### TASK
Using the string "existants" as the key, pull each matching line out of the records below.
***** DATASET RECORDS
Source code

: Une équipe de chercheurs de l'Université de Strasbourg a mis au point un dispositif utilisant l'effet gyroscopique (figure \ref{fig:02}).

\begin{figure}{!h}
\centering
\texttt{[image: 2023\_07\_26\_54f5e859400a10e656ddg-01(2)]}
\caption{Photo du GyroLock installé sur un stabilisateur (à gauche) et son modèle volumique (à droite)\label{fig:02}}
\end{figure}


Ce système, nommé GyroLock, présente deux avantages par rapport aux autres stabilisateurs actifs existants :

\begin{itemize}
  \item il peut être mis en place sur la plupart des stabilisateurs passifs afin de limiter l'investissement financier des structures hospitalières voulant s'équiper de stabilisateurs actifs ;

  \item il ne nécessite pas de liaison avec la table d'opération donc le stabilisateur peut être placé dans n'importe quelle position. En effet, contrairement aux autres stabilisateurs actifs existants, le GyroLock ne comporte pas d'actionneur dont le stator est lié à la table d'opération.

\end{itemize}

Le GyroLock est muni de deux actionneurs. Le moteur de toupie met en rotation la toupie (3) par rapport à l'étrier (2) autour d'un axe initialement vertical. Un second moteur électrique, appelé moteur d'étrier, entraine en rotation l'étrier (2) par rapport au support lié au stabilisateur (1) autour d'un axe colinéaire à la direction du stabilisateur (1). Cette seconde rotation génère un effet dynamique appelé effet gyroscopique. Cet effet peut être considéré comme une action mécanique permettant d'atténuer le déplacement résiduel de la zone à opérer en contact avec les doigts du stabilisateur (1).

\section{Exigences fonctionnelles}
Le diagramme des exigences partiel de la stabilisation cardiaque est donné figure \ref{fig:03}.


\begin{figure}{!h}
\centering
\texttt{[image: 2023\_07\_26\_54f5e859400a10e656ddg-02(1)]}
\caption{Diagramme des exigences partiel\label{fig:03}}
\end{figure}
**********
### FINISHED TASK
Ce système, nommé GyroLock, présente deux avantages par rapport aux autres stabilisateurs actifs existants :
  \item il ne nécessite pas de liaison avec la table d'opération donc le stabilisateur peut être placé dans n'importe quelle position. En effet, contrairement aux autres stabilisateurs actifs existants, le GyroLock ne comporte pas d'actionneur dont le stator est lié à la table d'opération.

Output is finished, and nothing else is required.